Seddon and Olearchyk noted that, “Russian naval vessels patrolling the Black Sea have also been targeted by Ukrainian sea drones, keeping them away from a shipping corridor Ukraine unilaterally launched this summer, which hugs the coast of its Odesa region and southern neighbours Romania and Bulgaria, both members of the Nato military alliance.”
Reuters writer Pavel Polityuk reported today that, “Ukraine’s grain exports are down 27.8% to 6.92 million metric tons so far in the 2023/24 July-June season, compared with 9.63 million tons in the same period of 2022/23, agriculture ministry data showed on Friday.”

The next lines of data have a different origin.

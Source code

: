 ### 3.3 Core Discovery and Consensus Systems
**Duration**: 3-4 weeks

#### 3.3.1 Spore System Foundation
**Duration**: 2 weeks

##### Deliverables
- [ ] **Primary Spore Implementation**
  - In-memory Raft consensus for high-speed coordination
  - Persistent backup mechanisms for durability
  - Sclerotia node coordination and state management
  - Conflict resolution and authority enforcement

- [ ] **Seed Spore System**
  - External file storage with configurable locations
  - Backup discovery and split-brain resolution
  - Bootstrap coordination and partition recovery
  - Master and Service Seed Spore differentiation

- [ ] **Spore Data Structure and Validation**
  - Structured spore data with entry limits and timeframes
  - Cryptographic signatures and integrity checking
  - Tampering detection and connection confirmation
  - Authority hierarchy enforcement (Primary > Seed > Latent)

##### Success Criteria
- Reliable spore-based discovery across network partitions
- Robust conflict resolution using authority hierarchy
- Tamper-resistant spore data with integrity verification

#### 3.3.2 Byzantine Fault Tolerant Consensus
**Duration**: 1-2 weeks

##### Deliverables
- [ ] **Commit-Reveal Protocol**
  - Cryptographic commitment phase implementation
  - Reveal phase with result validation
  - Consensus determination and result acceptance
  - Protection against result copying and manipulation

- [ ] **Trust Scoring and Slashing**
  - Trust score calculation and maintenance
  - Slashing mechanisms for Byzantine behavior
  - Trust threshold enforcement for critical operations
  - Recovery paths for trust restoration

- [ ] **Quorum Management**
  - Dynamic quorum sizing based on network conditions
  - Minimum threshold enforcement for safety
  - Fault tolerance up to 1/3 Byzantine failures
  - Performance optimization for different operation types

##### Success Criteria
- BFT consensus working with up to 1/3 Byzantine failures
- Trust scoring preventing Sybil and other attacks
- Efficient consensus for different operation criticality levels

While a separate Reuters article today reported that, “Ukraine, a major global grain producer, has harvested 46.7 million metric tons of grain and oilseeds from the new 2023 harvest so far, the agriculture ministry said on Friday.”
Meanwhile, Bloomberg writer Mia Dawkins reported today that, “Global food prices steadied at the lowest in more than two years as improving supplies of oilseeds and some grains countered sugar shortages.
“A gauge of food-commodity costs was little changed in September, the United Nations’ Food and Agriculture Organization said Friday. The slump from a record set in March 2022 should eventually help ease grocery inflation that has been rampant since Russia’s invasion of Ukraine — and there are signs of that already happening in some countries.”
Dow Jones writer Yusuf Khan reported today that, “The UN FAO’s food price index, which tracks global prices for a basket of staple foods, averaged 121.5 points in September, putting prices 24% lower than the March 2022 peak and nearly 11% lower than a year ago.”
Reuters News reported today that, “In a separate report on cereal supply and demand, the FAO forecast world cereal production this year at 2.819 billion tonnes, up slightly from a previous estimate of 2.815 billion and some 0.9% higher than 2022 levels, the FAO said.
“The higher forecast was almost entirely driven by more positive yield estimates for Russia and Ukraine, owing to continued favourable weather conditions, the FAO said.”